Supported by the National Natural Science Foundation of China, No. 39470332.
Correspondence to: Dr. Dong-Xu Wang, Department of Gastroenterology, Southwest Hospital, Third Military Medical University, Chongqing 630038, China
Telephone: +86-811-5318301
Received: October 31, 1996 Revised: December 22, 1996 Accepted: January 15, 1997 Published online: September 15, 1997
Abstract
AIM: To assess the effects of the deleted in colorectal cancer (DCC) gene changes on the development and progression of gastric cancer.
METHODS: The loss of heterozygosity (LOH) and mRNA expression DCC gastric cancer using a PCR-based detection method.
RESULTS: LOH was found in 35.3% (18/51) of the specimens, and the LOH was more frequently detected in tumors from patients with stage III or IV cancer (50.5%) than those in stages I or II (14.3%) (P < 0.05). The occurrence of LOH was not found to correlate with the histological type, tumor size, invasion depth and lymph node metastasis of gastric cancer.
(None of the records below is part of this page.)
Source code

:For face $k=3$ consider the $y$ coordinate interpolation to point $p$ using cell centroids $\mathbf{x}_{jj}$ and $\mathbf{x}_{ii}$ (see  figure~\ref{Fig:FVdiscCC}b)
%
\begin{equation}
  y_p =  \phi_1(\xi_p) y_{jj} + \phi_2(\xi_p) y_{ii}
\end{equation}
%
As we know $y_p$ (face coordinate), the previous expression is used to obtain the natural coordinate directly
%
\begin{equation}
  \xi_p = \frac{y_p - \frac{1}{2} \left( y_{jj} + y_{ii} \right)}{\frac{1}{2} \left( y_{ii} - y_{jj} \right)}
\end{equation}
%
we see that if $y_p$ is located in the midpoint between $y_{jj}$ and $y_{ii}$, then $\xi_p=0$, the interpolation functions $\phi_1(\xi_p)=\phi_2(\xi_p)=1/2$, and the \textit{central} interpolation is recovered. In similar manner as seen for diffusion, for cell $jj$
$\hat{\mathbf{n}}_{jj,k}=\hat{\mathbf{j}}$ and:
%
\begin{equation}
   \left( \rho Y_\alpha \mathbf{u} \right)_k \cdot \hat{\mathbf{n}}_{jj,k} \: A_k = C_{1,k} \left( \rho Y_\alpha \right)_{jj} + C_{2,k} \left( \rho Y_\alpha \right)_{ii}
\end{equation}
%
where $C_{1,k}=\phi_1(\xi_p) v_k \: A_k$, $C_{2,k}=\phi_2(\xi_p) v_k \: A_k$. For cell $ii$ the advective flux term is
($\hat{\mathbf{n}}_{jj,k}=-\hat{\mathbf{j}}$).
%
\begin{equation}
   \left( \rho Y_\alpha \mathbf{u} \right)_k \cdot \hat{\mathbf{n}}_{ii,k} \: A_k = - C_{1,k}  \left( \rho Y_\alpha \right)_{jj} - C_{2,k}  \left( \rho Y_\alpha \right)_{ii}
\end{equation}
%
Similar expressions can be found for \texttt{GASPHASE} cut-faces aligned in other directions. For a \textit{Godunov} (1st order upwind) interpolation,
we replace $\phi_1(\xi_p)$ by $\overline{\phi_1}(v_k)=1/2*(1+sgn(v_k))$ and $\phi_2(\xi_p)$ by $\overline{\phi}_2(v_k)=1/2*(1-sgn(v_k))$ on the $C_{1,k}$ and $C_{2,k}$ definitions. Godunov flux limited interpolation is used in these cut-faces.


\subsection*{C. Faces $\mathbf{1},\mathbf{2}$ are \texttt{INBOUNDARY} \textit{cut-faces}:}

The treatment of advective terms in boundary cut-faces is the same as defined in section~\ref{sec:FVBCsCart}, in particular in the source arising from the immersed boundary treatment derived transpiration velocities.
The mRNA expression of the DCC gene was studied in 26 of the 51 cases, of which LOE was found in 30.8% (8/26). LOE was not significantly correlated to LOH or other clinicopathological parameters.
CONCLUSION: LOH and LOE of DCC gene are frequently encountered in gastric cancer, and the LOH of DCC gene is a late event associated with progression of gastric cancer.
Citation: Wang DX, Fang DC, Luo YH, Liu WW. Loss of heterozygosity and mRNA expression at deleted in colorectal cancer gene locus in gastric cancer. World J Gastroenterol 1997; 3(3): 156-159
Tumor suppressor genes play an important role in regulating normal cellular proliferation[1,2]. Conversely, inactivation of tumor suppressor genes at both alleles may allow a cell to lose normal growth controls and acquire a malignant phenotype. This inactivation may occur through a variety of mechanisms including deletion, rearrangement, point mutation, gene conversion, and binding of suppressor gene products with viral or cellular inactivating proteins[1,3]. The deleted in colorectal cancer (DCC) gene was first cloned based on frequent deletions affecting the 18q21 region in colon cancer[4]. Subsequently, loss of heterozygosity (LOH) or loss of expression (LOE) of DCC has been reported in several other tumor types, including breast[5,6], pancreatic[7], prostate[8] and testicular[9]carcinomas, glioblastomas[10] and hematological malignancies[11].
In a study of human gastric cancer, chromosome 18q was frequently affected by the loss of heterozygosity detectable in more than 60% of cases[12]. However, there have been no studies reported on LOE of DCC gene in gastric cancer. In order to investigate the effects of the DCC gene abnormality on the development and progression of gastric cancer, LOH and LOE of DCC gene were examined using a PCR based detection method.
MATERIALS AND METHODS
Tissue specimens
Tumor and corresponding noncancerous tissues were obtained from 51 patients who underwent surgical resection for gastric carcinoma between January 1993 and October 1996 at the Southwest Hospital. None of the patients had received any radiotherapy or chemotherapy preoperatively. Each pair of tumor and corresponding non-tumor tissues was stored at -80 °C immediately after the resection for experimental use. A 6 μm section was cut from each tissue and stained with hemotoxylin/eosin for pathological diagnosis. After diagnostic confirmation, a visual assessment was made of the approximate proportion of tumor cells vs normal cells in the tumor. Only the specimens in which tumor cells represented ≥ 60% of the tumor tissue were accepted for LOH and LOE analysis.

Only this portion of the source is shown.